#### Exercise prompt:
Records follow. Select each line holding "information".
*** Entries provided ***
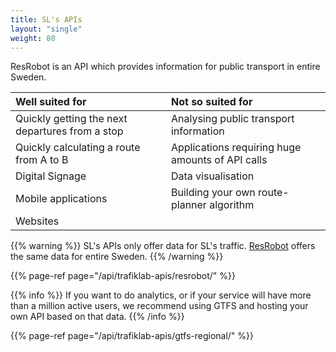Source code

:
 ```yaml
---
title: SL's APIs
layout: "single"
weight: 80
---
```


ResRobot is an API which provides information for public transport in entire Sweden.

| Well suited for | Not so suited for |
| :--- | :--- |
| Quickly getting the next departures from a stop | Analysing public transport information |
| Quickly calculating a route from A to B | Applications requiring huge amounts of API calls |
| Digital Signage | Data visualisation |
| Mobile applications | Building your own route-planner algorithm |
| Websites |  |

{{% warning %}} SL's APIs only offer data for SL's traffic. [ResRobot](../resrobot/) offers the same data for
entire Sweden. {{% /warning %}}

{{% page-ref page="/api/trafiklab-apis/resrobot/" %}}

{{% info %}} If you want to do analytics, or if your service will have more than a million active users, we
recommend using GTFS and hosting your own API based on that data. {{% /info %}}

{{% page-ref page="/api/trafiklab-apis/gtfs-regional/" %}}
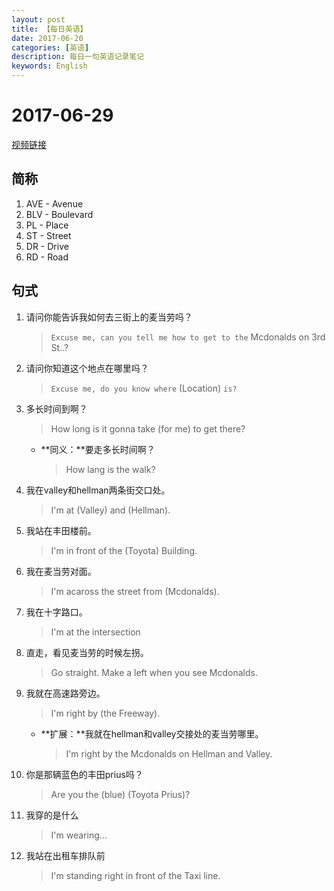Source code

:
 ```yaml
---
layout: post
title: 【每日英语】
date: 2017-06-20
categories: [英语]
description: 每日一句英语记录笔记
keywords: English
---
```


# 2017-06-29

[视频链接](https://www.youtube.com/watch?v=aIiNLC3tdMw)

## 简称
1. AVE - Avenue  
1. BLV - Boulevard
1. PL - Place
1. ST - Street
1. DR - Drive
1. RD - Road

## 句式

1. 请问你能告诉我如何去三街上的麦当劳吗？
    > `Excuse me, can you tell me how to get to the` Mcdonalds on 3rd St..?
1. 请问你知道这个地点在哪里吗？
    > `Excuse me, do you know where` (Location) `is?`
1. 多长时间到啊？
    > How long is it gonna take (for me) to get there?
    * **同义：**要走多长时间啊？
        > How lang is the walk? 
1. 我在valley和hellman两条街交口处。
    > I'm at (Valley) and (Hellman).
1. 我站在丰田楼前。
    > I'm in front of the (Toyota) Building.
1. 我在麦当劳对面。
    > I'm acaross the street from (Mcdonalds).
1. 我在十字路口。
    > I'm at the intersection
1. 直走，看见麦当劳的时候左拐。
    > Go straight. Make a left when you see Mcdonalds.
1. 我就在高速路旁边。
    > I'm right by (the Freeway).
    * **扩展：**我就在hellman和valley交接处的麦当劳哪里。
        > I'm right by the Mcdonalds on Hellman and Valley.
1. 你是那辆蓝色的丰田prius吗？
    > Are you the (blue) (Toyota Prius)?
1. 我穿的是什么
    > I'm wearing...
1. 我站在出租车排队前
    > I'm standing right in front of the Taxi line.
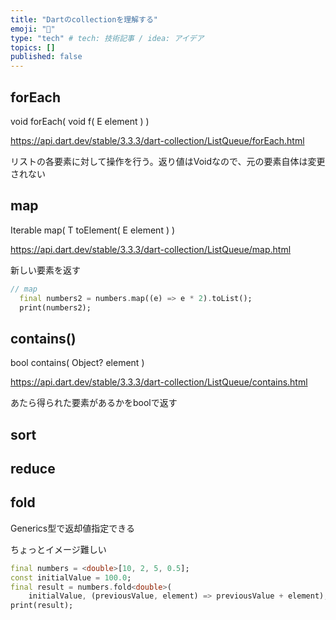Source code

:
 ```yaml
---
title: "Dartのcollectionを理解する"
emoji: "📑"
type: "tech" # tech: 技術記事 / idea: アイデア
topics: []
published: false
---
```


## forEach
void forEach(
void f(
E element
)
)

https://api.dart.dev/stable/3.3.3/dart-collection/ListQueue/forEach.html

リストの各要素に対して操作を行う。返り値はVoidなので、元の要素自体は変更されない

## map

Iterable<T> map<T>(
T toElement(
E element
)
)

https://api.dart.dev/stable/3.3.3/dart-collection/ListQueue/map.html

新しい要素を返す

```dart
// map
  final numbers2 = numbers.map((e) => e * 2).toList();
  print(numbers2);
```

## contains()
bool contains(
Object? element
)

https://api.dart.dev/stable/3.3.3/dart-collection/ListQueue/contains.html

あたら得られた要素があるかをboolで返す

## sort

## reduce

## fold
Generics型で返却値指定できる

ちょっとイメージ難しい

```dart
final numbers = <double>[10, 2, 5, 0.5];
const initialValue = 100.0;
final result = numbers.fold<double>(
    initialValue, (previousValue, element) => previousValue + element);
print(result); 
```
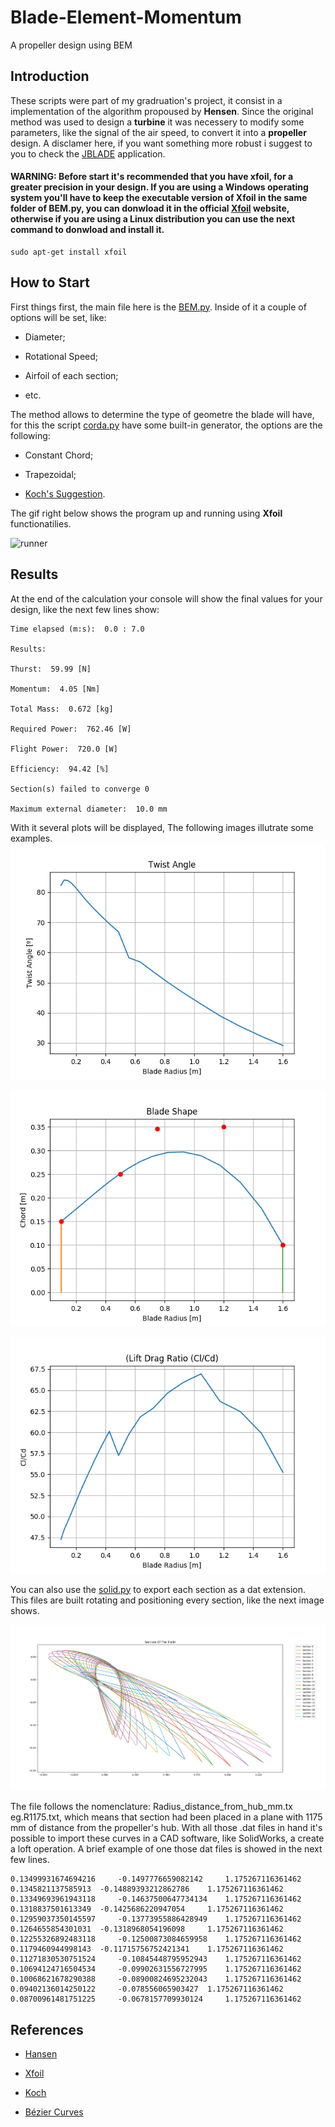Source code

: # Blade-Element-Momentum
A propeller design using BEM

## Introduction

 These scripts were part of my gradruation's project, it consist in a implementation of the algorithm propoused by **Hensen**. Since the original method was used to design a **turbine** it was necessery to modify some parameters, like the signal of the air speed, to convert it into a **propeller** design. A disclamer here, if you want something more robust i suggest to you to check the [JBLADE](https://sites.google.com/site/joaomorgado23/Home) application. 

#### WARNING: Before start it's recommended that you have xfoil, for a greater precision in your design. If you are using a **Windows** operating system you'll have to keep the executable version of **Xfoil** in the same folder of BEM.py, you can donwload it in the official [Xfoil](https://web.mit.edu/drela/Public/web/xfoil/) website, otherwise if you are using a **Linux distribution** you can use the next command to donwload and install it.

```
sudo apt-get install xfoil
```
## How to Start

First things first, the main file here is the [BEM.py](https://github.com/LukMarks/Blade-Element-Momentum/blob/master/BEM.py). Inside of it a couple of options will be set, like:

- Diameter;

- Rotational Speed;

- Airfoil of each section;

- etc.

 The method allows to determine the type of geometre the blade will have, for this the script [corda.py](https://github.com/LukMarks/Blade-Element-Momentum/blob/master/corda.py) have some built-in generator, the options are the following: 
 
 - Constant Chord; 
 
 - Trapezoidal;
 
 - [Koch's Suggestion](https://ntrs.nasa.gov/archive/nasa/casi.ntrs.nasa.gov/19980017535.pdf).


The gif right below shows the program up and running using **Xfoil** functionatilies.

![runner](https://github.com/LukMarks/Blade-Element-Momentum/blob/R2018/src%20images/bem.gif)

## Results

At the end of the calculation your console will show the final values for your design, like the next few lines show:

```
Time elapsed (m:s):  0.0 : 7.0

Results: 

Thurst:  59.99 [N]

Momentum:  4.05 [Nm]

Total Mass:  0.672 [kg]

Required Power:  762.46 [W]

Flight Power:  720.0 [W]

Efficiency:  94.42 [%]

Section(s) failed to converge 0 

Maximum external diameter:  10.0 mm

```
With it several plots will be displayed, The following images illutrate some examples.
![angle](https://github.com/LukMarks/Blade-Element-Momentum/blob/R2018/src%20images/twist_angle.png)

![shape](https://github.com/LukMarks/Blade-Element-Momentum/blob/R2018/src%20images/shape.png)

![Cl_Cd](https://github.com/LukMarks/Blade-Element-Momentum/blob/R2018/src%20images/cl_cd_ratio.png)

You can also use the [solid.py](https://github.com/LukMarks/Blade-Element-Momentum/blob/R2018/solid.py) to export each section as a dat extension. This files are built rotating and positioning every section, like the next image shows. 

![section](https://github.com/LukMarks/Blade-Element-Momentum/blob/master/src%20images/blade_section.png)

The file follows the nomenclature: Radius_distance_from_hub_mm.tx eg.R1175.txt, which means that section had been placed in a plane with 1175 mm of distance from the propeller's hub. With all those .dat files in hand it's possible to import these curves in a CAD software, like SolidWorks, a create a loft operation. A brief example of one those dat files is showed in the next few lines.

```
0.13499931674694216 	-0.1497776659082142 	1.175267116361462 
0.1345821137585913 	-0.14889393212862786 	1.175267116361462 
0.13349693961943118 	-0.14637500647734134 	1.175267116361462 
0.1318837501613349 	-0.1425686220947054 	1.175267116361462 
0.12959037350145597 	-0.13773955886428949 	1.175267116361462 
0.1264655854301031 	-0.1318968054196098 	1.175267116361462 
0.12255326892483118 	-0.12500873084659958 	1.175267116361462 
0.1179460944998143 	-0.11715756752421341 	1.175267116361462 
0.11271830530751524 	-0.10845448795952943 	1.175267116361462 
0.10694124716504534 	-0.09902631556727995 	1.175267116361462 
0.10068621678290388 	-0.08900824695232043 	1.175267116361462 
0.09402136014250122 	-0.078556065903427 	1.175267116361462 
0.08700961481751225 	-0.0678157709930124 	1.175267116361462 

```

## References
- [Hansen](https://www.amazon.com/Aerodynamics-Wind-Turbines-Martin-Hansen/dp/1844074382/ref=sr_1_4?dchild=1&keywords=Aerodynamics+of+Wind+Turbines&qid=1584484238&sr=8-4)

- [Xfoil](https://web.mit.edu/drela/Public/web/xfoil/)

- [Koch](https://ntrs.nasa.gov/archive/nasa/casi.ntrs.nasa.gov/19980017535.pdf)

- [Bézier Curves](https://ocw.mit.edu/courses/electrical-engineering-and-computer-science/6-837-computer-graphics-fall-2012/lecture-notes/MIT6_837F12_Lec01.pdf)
*** End of Entries provided ***
#### Exercise solution:
ResRobot is an API which provides information for public transport in entire Sweden.
| Quickly getting the next departures from a stop | Analysing public transport information |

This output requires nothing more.